Rimaniamo in attesa, per capire le intenzioni del malintenzionato. Se, i ripetuti tentativi di scassinamento andati in fumo, lo stanno facendo desistere, e muovere verso nuove e più semplici porte. Ma lui o lei (o loro) non demorde, si accascia. Si percepisce questo rapido scivolamento del corpo a peso quasi morto sul pianerottolo, con un tonfo. 

E ricomincia il fruscìo dello zerbino che viene sbattuto sulla porta. 

Forse è un senza tetto che si è intrufolato, in qualche modo, dal portone principale e cerca riparo in questa gelida notte cracoviana. Continuiamo a tenere alta l’allerta. 

Poi finalmente arriva un suono che quasi ci conforta. 

Un ronfo forte e distintivo di chi è già crollato in un sonno profondissimo.
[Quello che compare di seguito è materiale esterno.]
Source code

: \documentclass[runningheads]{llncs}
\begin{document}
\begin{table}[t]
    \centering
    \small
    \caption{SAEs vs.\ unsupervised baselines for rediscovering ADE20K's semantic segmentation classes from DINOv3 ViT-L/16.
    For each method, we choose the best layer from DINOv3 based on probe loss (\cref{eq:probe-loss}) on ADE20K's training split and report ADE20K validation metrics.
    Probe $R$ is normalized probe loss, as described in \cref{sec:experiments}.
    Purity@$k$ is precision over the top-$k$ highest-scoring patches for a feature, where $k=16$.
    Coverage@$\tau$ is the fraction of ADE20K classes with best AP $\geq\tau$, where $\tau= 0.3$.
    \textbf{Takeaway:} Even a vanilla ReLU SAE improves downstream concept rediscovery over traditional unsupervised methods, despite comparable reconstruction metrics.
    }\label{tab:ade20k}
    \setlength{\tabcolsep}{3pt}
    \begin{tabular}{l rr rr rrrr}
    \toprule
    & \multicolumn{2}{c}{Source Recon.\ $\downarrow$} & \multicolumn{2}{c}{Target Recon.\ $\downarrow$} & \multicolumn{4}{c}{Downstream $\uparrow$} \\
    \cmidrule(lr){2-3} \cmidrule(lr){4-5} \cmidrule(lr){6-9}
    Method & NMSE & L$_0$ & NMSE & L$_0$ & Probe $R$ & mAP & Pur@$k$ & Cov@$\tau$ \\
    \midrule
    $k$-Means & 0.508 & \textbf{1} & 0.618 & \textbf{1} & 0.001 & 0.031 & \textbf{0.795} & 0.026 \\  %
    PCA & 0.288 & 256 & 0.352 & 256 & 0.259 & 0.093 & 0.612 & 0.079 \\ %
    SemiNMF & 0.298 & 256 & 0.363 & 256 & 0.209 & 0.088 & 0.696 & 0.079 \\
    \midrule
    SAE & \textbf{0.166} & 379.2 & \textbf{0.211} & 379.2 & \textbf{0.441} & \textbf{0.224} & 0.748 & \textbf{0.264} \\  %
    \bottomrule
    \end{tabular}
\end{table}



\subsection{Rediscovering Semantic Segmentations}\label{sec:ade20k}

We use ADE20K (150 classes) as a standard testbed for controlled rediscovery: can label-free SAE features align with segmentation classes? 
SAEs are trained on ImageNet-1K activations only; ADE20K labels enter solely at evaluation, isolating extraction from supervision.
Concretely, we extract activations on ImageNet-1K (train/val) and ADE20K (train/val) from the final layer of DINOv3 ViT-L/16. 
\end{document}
Al di là della nostra porta, sul nostro zerbino. Almeno questo significa che si è rassegnato, anche temporaneamente. 

Ora che dorme indifeso, la mia tentazione di aprire la porta è tanta, ma la scelta più saggia sembra quella di non svegliare il can che dorme. 

La russata al di là della porta si fa sempre più intensa e ritmica, la tensione inizia ad allentarsi sempre di più, lasciando spazio a risate prima isteriche e poi di gusto. Forse, a questo punto, possiamo anche ipotizzare di ritornare a letto, così barricati, con l’invidia di intercettare un po’ di quel sonno profondo per qualche ora. 

E’ difficile chiudere gli occhi e rilassarsi con quel rumore di fondo.  Ma la stanchezza è tale che alla fine ci troviamo risvegliati dalla luce del giorno dopo, che entra dalla finestra. 

Cos’è successo durante la notte? C’è ancora una creatura là fuori? 

La fortificazione che abbiamo costruito è intatta e protegge ancora la porta. E non si sente alcun rumore proveniente dall’esterno. Ci prendiamo con calma il tempo per sistemarci, senza aprire ancora la porta, per essere sicuri che l’ambiente sia sicuro e che non ci saranno altri attacchi a sorpresa. 

Dopo aver rinviato ancora, è il momento di azzerare la barriera e uscire. Gli unici segni visibili della turbolenta nottata si scorgono sullo zerbino, spostato in obliquo, lontano dall’uscio della porta, con evidenti peli bianchi e biondi sulla sua superficie. Nessun’altra presenza nel pianerottolo e nel residence e nessuno a cui chiedere, neanche per caso. 

Ognuno così può mantenere la sua singolare versione dell’aggressore ignoto al di là di quella porta: il cane rabbioso scappato di casa, o lo scassinatore seriale ubriacone.